What to do
Tally the lines in the data below in which the word "surface" occurs, then give only the total.

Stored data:
· · ·

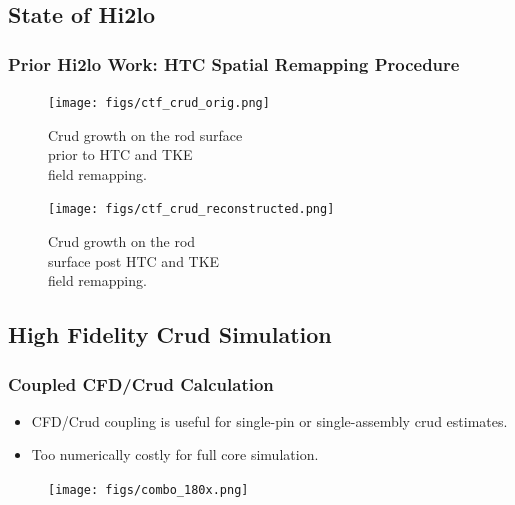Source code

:\documentclass[t, pdftex]{beamer}
\begin{document}
\subsection*{State of Hi2lo}
\begin{frame}
\frametitle{Prior Hi2lo Work: HTC Spatial Remapping Procedure}
\begin{figure}[!htbp]
\centering
\begin{minipage}{.5\textwidth}
    \texttt{[image: figs/ctf\_crud\_orig.png]}
    \caption{\centering \scriptsize{ Crud growth on the rod surface \\ prior to HTC and TKE \\ field remapping.}}
    \label{fig:crud_pre_map}
\end{minipage}%
\begin{minipage}{.5\textwidth}
    \vspace{-5pt}
    \texttt{[image: figs/ctf\_crud\_reconstructed.png]}
    \caption{\centering \scriptsize Crud growth on the rod \\ surface post HTC and TKE \\ field remapping.}
    \label{fig:crud_post_map}
\end{minipage}
\end{figure}
\cite{salko17}
\end{frame}

\subsection*{High Fidelity Crud Simulation}
\begin{frame}
\frametitle{Coupled CFD/Crud Calculation}
\vspace{-18pt}
\scriptsize{
    \begin{itemize}
    \item CFD/Crud coupling is useful for single-pin or single-assembly crud estimates.
    \item Too numerically costly for full core simulation.
    \end{itemize}
}
\begin{figure}[]
\centering
\texttt{[image: figs/combo\_180x.png]}
\label{cfd_crud}
\end{figure}
\cite{slattery16}
\end{frame}
\end{document}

· · ·

Response for this exercise
2